Short sea provisions in energy bill
The energy bill passed last week by the House of Representatives, which among other things called for dramatic increases in the average fuel efficiency of cars and trucks, also includes sections promoting rail transportation and short-sea shipping.
“Instead of using trucks to move most our goods, we need to start investing in freight rail and water transportation to move goods,” said Rep. Jim Oberstar, D-Minn., chairman of the House Transportation and Infrastructure Committee.
The legislation sets aside $200 million for short-line and regional railroads to improve track and infrastructure.
Additionally, the energy bill would establish a new program to promote short-sea shipping to move cargo on the Great Lakes and along the sea coasts. Special tax incentives would help vessel owners construct a new class of cargo ships for short-sea shipping.
But a proposal in other versions of the legislation that would have provided up to $2 billion in Title XI load guarantees for construction of short sea vessels was dropped.
The bill calls for the secretary of Transportation to “establish a short-sea transportation program and designate short-sea transportation projects to be conducted under the program to mitigate landside congestion.”
The bill said the program should encourage the use of short-sea transportation through the development and expansion of vessels, ports and other landside infrastructure, shipper utilization of short-sea shipping, and “marine transportation strategies by state and local governments.”
Under the proposed law, vessel companies that want to build ships for moving containers, trailers or other wheeled freight will be able to do so with Capital Construction Fund (CCF) monies.
The CCF program was created to assist owners and operators of U.S.-flag vessels in accumulating capital necessary for the modernization and expansion of the U.S. merchant marine. The program encourages construction, reconstruction or acquisition of vessels through the deferment of federal income taxes on certain deposits of money or other property placed into a CCF.
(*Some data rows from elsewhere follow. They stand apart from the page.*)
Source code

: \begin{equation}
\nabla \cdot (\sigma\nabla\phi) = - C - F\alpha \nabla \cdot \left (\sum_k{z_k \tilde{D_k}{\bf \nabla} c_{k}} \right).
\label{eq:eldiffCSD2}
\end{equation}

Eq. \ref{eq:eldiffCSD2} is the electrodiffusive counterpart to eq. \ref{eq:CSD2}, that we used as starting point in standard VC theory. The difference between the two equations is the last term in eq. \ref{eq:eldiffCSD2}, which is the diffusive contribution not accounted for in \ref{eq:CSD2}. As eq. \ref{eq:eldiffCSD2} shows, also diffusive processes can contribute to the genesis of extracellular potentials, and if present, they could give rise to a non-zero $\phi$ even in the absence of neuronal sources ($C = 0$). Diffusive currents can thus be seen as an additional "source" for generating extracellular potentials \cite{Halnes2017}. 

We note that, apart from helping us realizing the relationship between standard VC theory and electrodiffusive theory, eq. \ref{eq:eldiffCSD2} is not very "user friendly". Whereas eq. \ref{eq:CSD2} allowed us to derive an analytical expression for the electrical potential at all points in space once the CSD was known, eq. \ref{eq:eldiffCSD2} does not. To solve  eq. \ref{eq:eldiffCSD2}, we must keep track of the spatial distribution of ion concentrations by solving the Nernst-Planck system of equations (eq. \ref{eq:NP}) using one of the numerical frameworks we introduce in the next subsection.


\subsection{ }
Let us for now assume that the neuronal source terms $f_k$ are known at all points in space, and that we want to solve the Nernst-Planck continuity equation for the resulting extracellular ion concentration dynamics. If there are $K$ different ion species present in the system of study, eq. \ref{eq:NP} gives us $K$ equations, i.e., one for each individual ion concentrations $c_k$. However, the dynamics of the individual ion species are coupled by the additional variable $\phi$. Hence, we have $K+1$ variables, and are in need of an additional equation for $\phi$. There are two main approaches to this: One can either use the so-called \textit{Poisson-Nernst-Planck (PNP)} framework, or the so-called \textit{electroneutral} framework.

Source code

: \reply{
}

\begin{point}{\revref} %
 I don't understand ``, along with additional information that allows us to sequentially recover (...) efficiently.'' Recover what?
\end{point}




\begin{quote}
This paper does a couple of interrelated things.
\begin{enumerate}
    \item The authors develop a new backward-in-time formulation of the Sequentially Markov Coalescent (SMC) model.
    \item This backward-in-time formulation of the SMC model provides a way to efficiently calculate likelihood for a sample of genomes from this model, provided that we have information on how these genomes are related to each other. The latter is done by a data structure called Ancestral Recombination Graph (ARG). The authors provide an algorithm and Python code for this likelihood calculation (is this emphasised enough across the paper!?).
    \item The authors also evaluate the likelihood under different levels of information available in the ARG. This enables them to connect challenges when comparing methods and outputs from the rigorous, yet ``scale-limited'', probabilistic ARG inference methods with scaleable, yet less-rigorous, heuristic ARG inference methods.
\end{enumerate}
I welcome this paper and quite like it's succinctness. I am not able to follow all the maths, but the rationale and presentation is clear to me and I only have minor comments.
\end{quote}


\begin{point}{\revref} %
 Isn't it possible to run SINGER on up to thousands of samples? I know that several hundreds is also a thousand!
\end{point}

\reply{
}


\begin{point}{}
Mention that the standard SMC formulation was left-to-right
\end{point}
In the past, CCF funds had to be spent on vessels built in the United States and documented under the laws of the United States for fishing boats or for operation in foreign, Great Lakes, or noncontiguous domestic trade such as ships or barges used between the U.S. mainland and Alaska or Hawaii. But the new law amends that requirement to allow vessels in contiguous trades, among the lower 48 states for example.
The bill also calls for the secretary of Transportation, in consultation with the administrator of the Environmental Protection Agency, to submit within a year a report to Congress on the program.